To the extent that the billing and collection practices, etc., of Public Service Law article 2 conflict with the more general grant of authority to municipalities to establish their own methods of operation found in General Municipal Law article 14-A, the General Municipal Law provisions are impliedly revoked and the later, more specific, provisions of the Public Service Law control. Although it is preferred that, where possible, both *705statutes be given effect (see, e.g., People v Newman, 32 NY2d 379, 389, cert denied 414 US 1163; Matter of Nassau Ins. Co. [Epps-Public Serv. Mut. Ins. Co.], 63 AD2d 473, 479), a later enactment will impliedly repeal an earlier one where the legislative intent to do so is clear, and “[s]uch * * * intent * * * [is] clearly manifested by an inconsistency between the statutes which is such as to preclude giving effect to both” (People v Mann, 31 NY2d 253, 258; Matter of Board of Educ. v Allen, 6 NY2d 127, 141-142; Matter of Nassau Ins. Co. [Epps-Public Serv. Mut. Ins. Co.], supra; Matter of New York State Cable Tel. Assn. v Public Serv. Commn., 87 AD2d 288, 291; Matter of Harvey v Finnick, 88 AD2d 40, affd 57 NY2d 522).
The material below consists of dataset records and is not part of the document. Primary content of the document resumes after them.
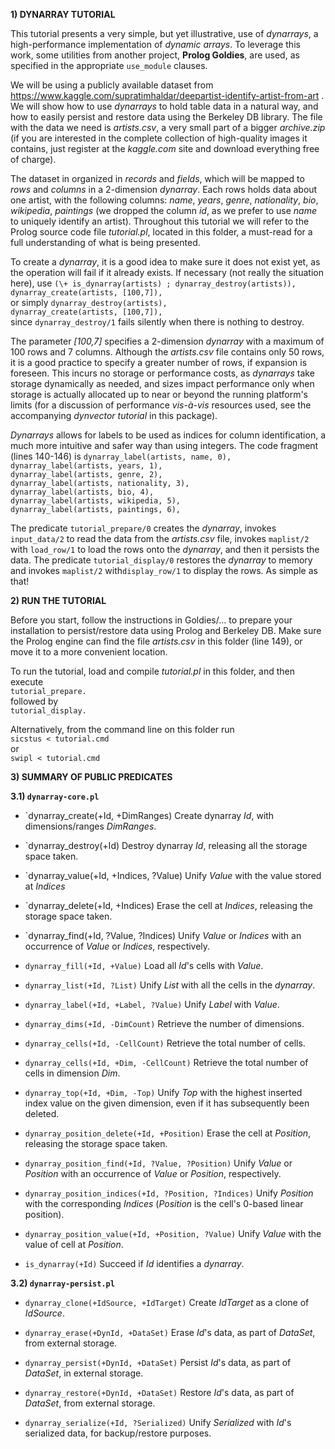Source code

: **1) DYNARRAY TUTORIAL**

This tutorial presents a very simple, but yet illustrative, use of *dynarrays*, a high-performance implementation of *dynamic arrays*. To leverage this work, some utilities from another project, **Prolog Goldies**, are used, as specified in the appropriate `use_module` clauses.

We will be using a publicly available dataset from https://www.kaggle.com/supratimhaldar/deepartist-identify-artist-from-art . We will show how to use *dynarrays* to hold table data in a natural way, and how to easily persist and restore data using the Berkeley DB library. The file with the data we need is *artists.csv*, a very small part of a bigger *archive.zip* (if you are interested in the complete collection of high-quality images it contains, just register at the *kaggle.com* site and download everything free of charge).

The dataset in organized in *records* and *fields*, which will be mapped to *rows* and *columns* in a 2-dimension *dynarray*. Each rows holds data about one artist, with the following columns: *name*, *years*, *genre*, *nationality*, *bio*, *wikipedia*, *paintings* (we dropped the column *id*, as we prefer to use *name* to uniquely identify an artist). Throughout this tutorial we will refer to the Prolog source code file *tutorial.pl*, located in this folder, a must-read for a full understanding of what is being presented.

To create a *dynarray*, it is a good idea to make sure it does not exist yet, as the operation will fail if it already exists. If necessary (not really the situation here), use
`(\+ is_dynarray(artists) ; dynarray_destroy(artists)),`  
`dynarray_create(artists, [100,7]),`  
or simply
`dynarray_destroy(artists),`  
`dynarray_create(artists, [100,7]),`  
since `dynarray_destroy/1` fails silently when there is nothing to destroy.

The parameter *[100,7]* specifies a 2-dimension *dynarray* with a maximum of 100 rows and 7 columns. Although the *artists.csv* file contains only 50 rows, it is a good practice to specify a greater number of rows, if expansion is foreseen. This incurs no storage or performance costs, as *dynarrays* take storage dynamically as needed, and sizes impact performance only when storage is actually allocated up to near or beyond the running platform's limits (for a discussion of performance *vis-à-vis* resources used, see the accompanying *dynvector tutorial* in this package).

*Dynarrays* allows for labels to be used as indices for column identification, a much more intuitive and safer way than using integers. The code fragment (lines 140-146) is
`dynarray_label(artists, name, 0),`  
`dynarray_label(artists, years, 1),`  
`dynarray_label(artists, genre, 2),`  
`dynarray_label(artists, nationality, 3),`  
`dynarray_label(artists, bio, 4),`  
`dynarray_label(artists, wikipedia, 5),`  
`dynarray_label(artists, paintings, 6),`  

The predicate `tutorial_prepare/0` creates the *dynarray*, invokes `input_data/2` to read the data from the *artists.csv* file, invokes `maplist/2` with `load_row/1` to load the rows onto the *dynarray*, and then it persists the data. The predicate `tutorial_display/0` restores the *dynarray* to memory and invokes `maplist/2` with`display_row/1` to display the rows. As simple as that!


**2) RUN THE TUTORIAL**

Before you start, follow the instructions in Goldies/... to prepare your installation to persist/restore data using Prolog and Berkeley DB. Make sure the Prolog engine can find the file *artists.csv* in this folder (line 149), or move it to a more convenient location.

To run the tutorial, load and compile *tutorial.pl* in this folder, and then execute  
`tutorial_prepare.`  
followed by  
`tutorial_display.`  

Alternatively, from the command line on this folder run  
`sicstus < tutorial.cmd`  
or  
`swipl < tutorial.cmd`  
 

**3) SUMMARY OF PUBLIC PREDICATES**


**3.1) `dynarray-core.pl`**

- `dynarray_create(+Id, +DimRanges)
Create dynarray *Id*, with dimensions/ranges *DimRanges*.

- `dynarray_destroy(+Id)
Destroy dynarray *Id*, releasing all the storage space taken.

- `dynarray_value(+Id, +Indices, ?Value)
Unify *Value* with the value stored at *Indices*

- `dynarray_delete(+Id, +Indices)
Erase the cell at *Indices*, releasing the storage space taken.

- `dynarray_find(+Id, ?Value, ?Indices)
Unify *Value* or *Indices* with an occurrence of *Value* or *Indices*, respectively.

- `dynarray_fill(+Id, +Value)`
Load all *Id*'s cells with *Value*.

- `dynarray_list(+Id, ?List)`
Unify *List* with all the cells in the *dynarray*.

- `dynarray_label(+Id, +Label, ?Value)`
Unify *Label* with *Value*.

- `dynarray_dims(+Id, -DimCount)`
Retrieve the number of dimensions.

- `dynarray_cells(+Id, -CellCount)`
Retrieve the total number of cells.

- `dynarray_cells(+Id, +Dim, -CellCount)`
Retrieve the total number of cells in dimension *Dim*.

- `dynarray_top(+Id, +Dim, -Top)`
Unify *Top* with the highest inserted index value on the given dimension, even if it has subsequently been deleted.

- `dynarray_position_delete(+Id, +Position)`
Erase the cell at *Position*, releasing the storage space taken.

- `dynarray_position_find(+Id, ?Value, ?Position)`
Unify *Value* or *Position* with an occurrence of *Value* or *Position*, respectively.

- `dynarray_position_indices(+Id, ?Position, ?Indices)`
Unify *Position* with the corresponding *Indices* (*Position* is the cell's 0-based linear position).

- `dynarray_position_value(+Id, +Position, ?Value)`
Unify *Value* with the value of cell at *Position*.

- `is_dynarray(+Id)`
Succeed if *Id* identifies a *dynarray*.


**3.2) `dynarray-persist.pl`**

- `dynarray_clone(+IdSource, +IdTarget)`
Create *IdTarget* as a clone of *IdSource*.

- `dynarray_erase(+DynId, +DataSet)`
Erase *Id*'s data, as part of *DataSet*, from external storage.

- `dynarray_persist(+DynId, +DataSet)`
Persist *Id*'s data, as part of *DataSet*, in external storage.

- `dynarray_restore(+DynId, +DataSet)`
Restore *Id*'s data, as part of *DataSet*, from external storage.

- `dynarray_serialize(+Id, ?Serialized)`
Unify *Serialized* with *Id*'s serialized data, for backup/restore purposes.
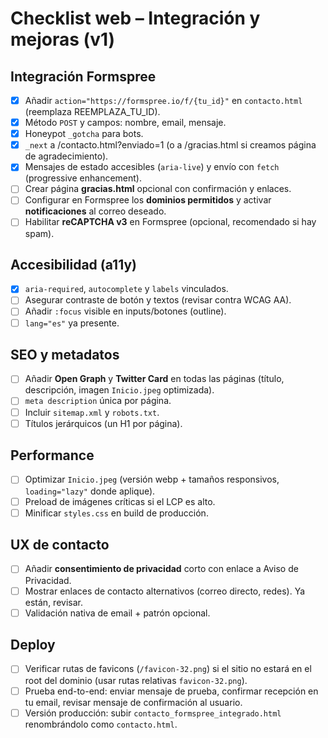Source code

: 
# Checklist web – Integración y mejoras (v1)

## Integración Formspree
- [x] Añadir `action="https://formspree.io/f/{tu_id}"` en `contacto.html` (reemplaza REEMPLAZA_TU_ID).
- [x] Método `POST` y campos: nombre, email, mensaje.
- [x] Honeypot `_gotcha` para bots.
- [x] `_next` a /contacto.html?enviado=1 (o a /gracias.html si creamos página de agradecimiento).
- [x] Mensajes de estado accesibles (`aria-live`) y envío con `fetch` (progressive enhancement).
- [ ] Crear página **gracias.html** opcional con confirmación y enlaces.
- [ ] Configurar en Formspree los **dominios permitidos** y activar **notificaciones** al correo deseado.
- [ ] Habilitar **reCAPTCHA v3** en Formspree (opcional, recomendado si hay spam).

## Accesibilidad (a11y)
- [x] `aria-required`, `autocomplete` y `labels` vinculados.
- [ ] Asegurar contraste de botón y textos (revisar contra WCAG AA).
- [ ] Añadir `:focus` visible en inputs/botones (outline).
- [ ] `lang="es"` ya presente.

## SEO y metadatos
- [ ] Añadir **Open Graph** y **Twitter Card** en todas las páginas (título, descripción, imagen `Inicio.jpeg` optimizada).
- [ ] `meta description` única por página.
- [ ] Incluir `sitemap.xml` y `robots.txt`.
- [ ] Títulos jerárquicos (un H1 por página).

## Performance
- [ ] Optimizar `Inicio.jpeg` (versión webp + tamaños responsivos, `loading="lazy"` donde aplique).
- [ ] Preload de imágenes críticas si el LCP es alto.
- [ ] Minificar `styles.css` en build de producción.

## UX de contacto
- [ ] Añadir **consentimiento de privacidad** corto con enlace a Aviso de Privacidad.
- [ ] Mostrar enlaces de contacto alternativos (correo directo, redes). Ya están, revisar.
- [ ] Validación nativa de email + patrón opcional.

## Deploy
- [ ] Verificar rutas de favicons (`/favicon-32.png`) si el sitio no estará en el root del dominio (usar rutas relativas `favicon-32.png`).
- [ ] Prueba end-to-end: enviar mensaje de prueba, confirmar recepción en tu email, revisar mensaje de confirmación al usuario.
- [ ] Versión producción: subir `contacto_formspree_integrado.html` renombrándolo como `contacto.html`.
Here, the statutes in question are in such plain and unavoidable conflict that they cannot be reconciled. Either the municipality must be allowed to establish its own billing and collection practices under the General Municipal Law, or it must follow those procedures set out in the more recently enacted Public Service Law article 2. In such a case, the later and more specific law, which here attempts to establish uniform procedures, must prevail.
We have considered appellant’s other contentions and find them to be without merit. Moflen, P. J., Mangano, Thompson and O’Connor, JJ., concur.